[WHAT YOU NEED TO DO] Reproduction without pictures: print every entry precisely as written.
-- EXERCISE DATA follows --
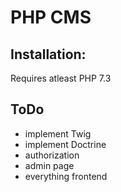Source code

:# PHP CMS

## Installation:
Requires atleast PHP 7.3

## ToDo

* implement Twig
* implement Doctrine
* authorization
* admin page
* everything frontend
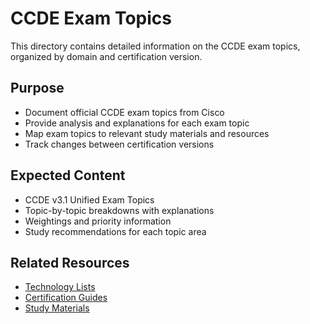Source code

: # CCDE Exam Topics

This directory contains detailed information on the CCDE exam topics, organized by domain and certification version.

## Purpose

- Document official CCDE exam topics from Cisco
- Provide analysis and explanations for each exam topic
- Map exam topics to relevant study materials and resources
- Track changes between certification versions

## Expected Content

- CCDE v3.1 Unified Exam Topics
- Topic-by-topic breakdowns with explanations
- Weightings and priority information
- Study recommendations for each topic area

## Related Resources

- [Technology Lists](../technology_lists)
- [Certification Guides](../certification_guides)
- [Study Materials](../study-materials) 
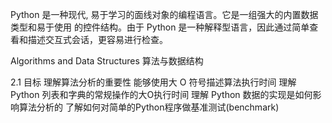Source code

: 


Python 是一种现代, 易于学习的面线对象的编程语言。它是一组强大的内置数据类型和易于使用
的控件结构。由于 Python 是一种解释型语言，因此通过简单查看和描述交互式会话，更容易进行检查。

Algorithms and Data Structures 算法与数据结构



2.1 目标
  理解算法分析的重要性
  能够使用大 O 符号描述算法执行时间
  理解 Python 列表和字典的常规操作的大O执行时间
  理解 Python 数据的实现是如何影响算法分析的
  了解如何对简单的Python程序做基准测试(benchmark)
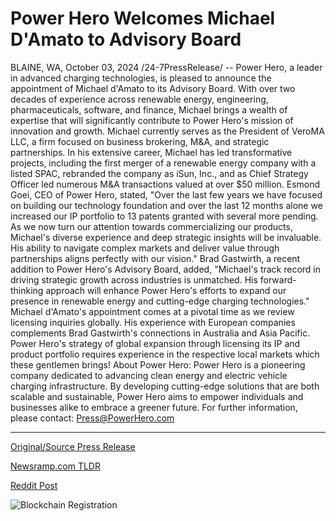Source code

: # Power Hero Welcomes Michael D'Amato to Advisory Board

BLAINE, WA, October 03, 2024 /24-7PressRelease/ -- Power Hero, a leader in advanced charging technologies, is pleased to announce the appointment of Michael d'Amato to its Advisory Board. With over two decades of experience across renewable energy, engineering, pharmaceuticals, software, and finance, Michael brings a wealth of expertise that will significantly contribute to Power Hero's mission of innovation and growth.  Michael currently serves as the President of VeroMA LLC, a firm focused on business brokering, M&A, and strategic partnerships. In his extensive career, Michael has led transformative projects, including the first merger of a renewable energy company with a listed SPAC, rebranded the company as iSun, Inc., and as Chief Strategy Officer led numerous M&A transactions valued at over $50 million.   Esmond Goei, CEO of Power Hero, stated, "Over the last few years we have focused on building our technology foundation and over the last 12 months alone we increased our IP portfolio to 13 patents granted with several more pending. As we now turn our attention towards commercializing our products, Michael's diverse experience and deep strategic insights will be invaluable. His ability to navigate complex markets and deliver value through partnerships aligns perfectly with our vision."  Brad Gastwirth, a recent addition to Power Hero's Advisory Board, added, "Michael's track record in driving strategic growth across industries is unmatched. His forward-thinking approach will enhance Power Hero's efforts to expand our presence in renewable energy and cutting-edge charging technologies."  Michael d'Amato's appointment comes at a pivotal time as we review licensing inquiries globally. His experience with European companies complements Brad Gastwirth's connections in Australia and Asia Pacific. Power Hero's strategy of global expansion through licensing its IP and product portfolio requires experience in the respective local markets which these gentlemen brings!  About Power Hero: Power Hero is a pioneering company dedicated to advancing clean energy and electric vehicle charging infrastructure. By developing cutting-edge solutions that are both scalable and sustainable, Power Hero aims to empower individuals and businesses alike to embrace a greener future.  For further information, please contact: Press@PowerHero.com 

---

[Original/Source Press Release](https://www.24-7pressrelease.com/press-release/514892/power-hero-welcomes-michael-damato-to-advisory-board)
                    

[Newsramp.com TLDR](https://newsramp.com/curated-news/power-hero-appoints-michael-d-amato-to-advisory-board/2679265ed88c8a89e684d54da360f328) 

 



[Reddit Post](https://www.reddit.com/r/Energy_Climate_News/comments/1fv8qzs/power_hero_appoints_michael_damato_to_advisory/) 



![Blockchain Registration](https://cdn.newsramp.app/24-7PressRelease/qrcode/2410/3/roamjhhi.webp)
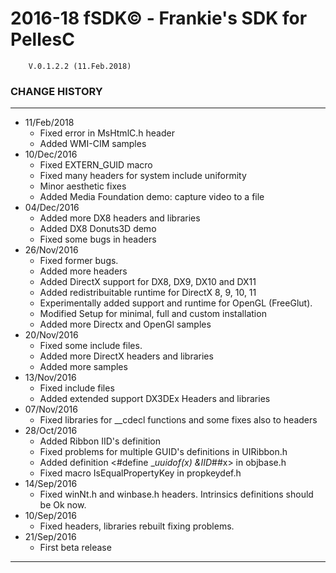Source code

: # 2016-18 fSDK© - Frankie's SDK for PellesC        V.0.1.2.2 (11.Feb.2018)### CHANGE HISTORY----------------- 11/Feb/2018  - Fixed error in MsHtmlC.h header  - Added WMI-CIM samples- 10/Dec/2016  - Fixed EXTERN_GUID macro  - Fixed many headers for system include uniformity  - Minor aesthetic fixes  - Added Media Foundation demo: capture video to a file- 04/Dec/2016  - Added more DX8 headers and libraries  - Added DX8 Donuts3D demo  - Fixed some bugs in headers- 26/Nov/2016  - Fixed former bugs.  - Added more headers  - Added DirectX support for DX8, DX9, DX10 and DX11  - Added redistribuitable runtime for DirectX 8, 9, 10, 11  - Experimentally added support and runtime for OpenGL (FreeGlut).  - Modified Setup for minimal, full and custom installation  - Added more Directx and OpenGl samples- 20/Nov/2016  - Fixed some include files.  - Added more DirectX headers and libraries  - Added more samples- 13/Nov/2016  - Fixed include files  - Added extended support DX3DEx Headers and libraries- 07/Nov/2016  - Fixed libraries for __cdecl functions and some fixes also to headers- 28/Oct/2016  - Added Ribbon IID's definition  - Fixed problems for multiple GUID's definitions in UIRibbon.h  - Added definition <#define __uuidof(x) &IID_##x> in objbase.h  - Fixed macro IsEqualPropertyKey in propkeydef.h- 14/Sep/2016  - Fixed winNt.h and winbase.h headers. Intrinsics definitions should be Ok now.- 10/Sep/2016  - Fixed headers, libraries rebuilt fixing problems.- 21/Sep/2016  - First beta release------------------------------------------------------------------------------------------------------------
-- EXERCISE DATA concluded --
[YOUR SOLUTION]
Source code

:# PHP CMS

## Installation:
Requires atleast PHP 7.3

## ToDo

* implement Twig
* implement Doctrine
* authorization
* admin page
* everything frontend
Source code

: # CCDE Exam Topics

This directory contains detailed information on the CCDE exam topics, organized by domain and certification version.

## Purpose

- Document official CCDE exam topics from Cisco
- Provide analysis and explanations for each exam topic
- Map exam topics to relevant study materials and resources
- Track changes between certification versions

## Expected Content

- CCDE v3.1 Unified Exam Topics
- Topic-by-topic breakdowns with explanations
- Weightings and priority information
- Study recommendations for each topic area

## Related Resources

- [Technology Lists](../technology_lists)
- [Certification Guides](../certification_guides)
- [Study Materials](../study-materials) 
Source code

: 


Python 是一种现代, 易于学习的面线对象的编程语言。它是一组强大的内置数据类型和易于使用
的控件结构。由于 Python 是一种解释型语言，因此通过简单查看和描述交互式会话，更容易进行检查。

Algorithms and Data Structures 算法与数据结构



2.1 目标
  理解算法分析的重要性
  能够使用大 O 符号描述算法执行时间
  理解 Python 列表和字典的常规操作的大O执行时间
  理解 Python 数据的实现是如何影响算法分析的
  了解如何对简单的Python程序做基准测试(benchmark)
Source code

: # Power Hero Welcomes Michael D'Amato to Advisory Board

BLAINE, WA, October 03, 2024 /24-7PressRelease/ -- Power Hero, a leader in advanced charging technologies, is pleased to announce the appointment of Michael d'Amato to its Advisory Board. With over two decades of experience across renewable energy, engineering, pharmaceuticals, software, and finance, Michael brings a wealth of expertise that will significantly contribute to Power Hero's mission of innovation and growth.  Michael currently serves as the President of VeroMA LLC, a firm focused on business brokering, M&A, and strategic partnerships. In his extensive career, Michael has led transformative projects, including the first merger of a renewable energy company with a listed SPAC, rebranded the company as iSun, Inc., and as Chief Strategy Officer led numerous M&A transactions valued at over $50 million.   Esmond Goei, CEO of Power Hero, stated, "Over the last few years we have focused on building our technology foundation and over the last 12 months alone we increased our IP portfolio to 13 patents granted with several more pending. As we now turn our attention towards commercializing our products, Michael's diverse experience and deep strategic insights will be invaluable. His ability to navigate complex markets and deliver value through partnerships aligns perfectly with our vision."  Brad Gastwirth, a recent addition to Power Hero's Advisory Board, added, "Michael's track record in driving strategic growth across industries is unmatched. His forward-thinking approach will enhance Power Hero's efforts to expand our presence in renewable energy and cutting-edge charging technologies."  Michael d'Amato's appointment comes at a pivotal time as we review licensing inquiries globally. His experience with European companies complements Brad Gastwirth's connections in Australia and Asia Pacific. Power Hero's strategy of global expansion through licensing its IP and product portfolio requires experience in the respective local markets which these gentlemen brings!  About Power Hero: Power Hero is a pioneering company dedicated to advancing clean energy and electric vehicle charging infrastructure. By developing cutting-edge solutions that are both scalable and sustainable, Power Hero aims to empower individuals and businesses alike to embrace a greener future.  For further information, please contact: Press@PowerHero.com 

---

[Original/Source Press Release](https://www.24-7pressrelease.com/press-release/514892/power-hero-welcomes-michael-damato-to-advisory-board)
                    

[Newsramp.com TLDR](https://newsramp.com/curated-news/power-hero-appoints-michael-d-amato-to-advisory-board/2679265ed88c8a89e684d54da360f328) 

 



[Reddit Post](https://www.reddit.com/r/Energy_Climate_News/comments/1fv8qzs/power_hero_appoints_michael_damato_to_advisory/) 



![Blockchain Registration](https://cdn.newsramp.app/24-7PressRelease/qrcode/2410/3/roamjhhi.webp)
Source code

: # 2016-18 fSDK© - Frankie's SDK for PellesC        V.0.1.2.2 (11.Feb.2018)### CHANGE HISTORY----------------- 11/Feb/2018  - Fixed error in MsHtmlC.h header  - Added WMI-CIM samples- 10/Dec/2016  - Fixed EXTERN_GUID macro  - Fixed many headers for system include uniformity  - Minor aesthetic fixes  - Added Media Foundation demo: capture video to a file- 04/Dec/2016  - Added more DX8 headers and libraries  - Added DX8 Donuts3D demo  - Fixed some bugs in headers- 26/Nov/2016  - Fixed former bugs.  - Added more headers  - Added DirectX support for DX8, DX9, DX10 and DX11  - Added redistribuitable runtime for DirectX 8, 9, 10, 11  - Experimentally added support and runtime for OpenGL (FreeGlut).  - Modified Setup for minimal, full and custom installation  - Added more Directx and OpenGl samples- 20/Nov/2016  - Fixed some include files.  - Added more DirectX headers and libraries  - Added more samples- 13/Nov/2016  - Fixed include files  - Added extended support DX3DEx Headers and libraries- 07/Nov/2016  - Fixed libraries for __cdecl functions and some fixes also to headers- 28/Oct/2016  - Added Ribbon IID's definition  - Fixed problems for multiple GUID's definitions in UIRibbon.h  - Added definition <#define __uuidof(x) &IID_##x> in objbase.h  - Fixed macro IsEqualPropertyKey in propkeydef.h- 14/Sep/2016  - Fixed winNt.h and winbase.h headers. Intrinsics definitions should be Ok now.- 10/Sep/2016  - Fixed headers, libraries rebuilt fixing problems.- 21/Sep/2016  - First beta release------------------------------------------------------------------------------------------------------------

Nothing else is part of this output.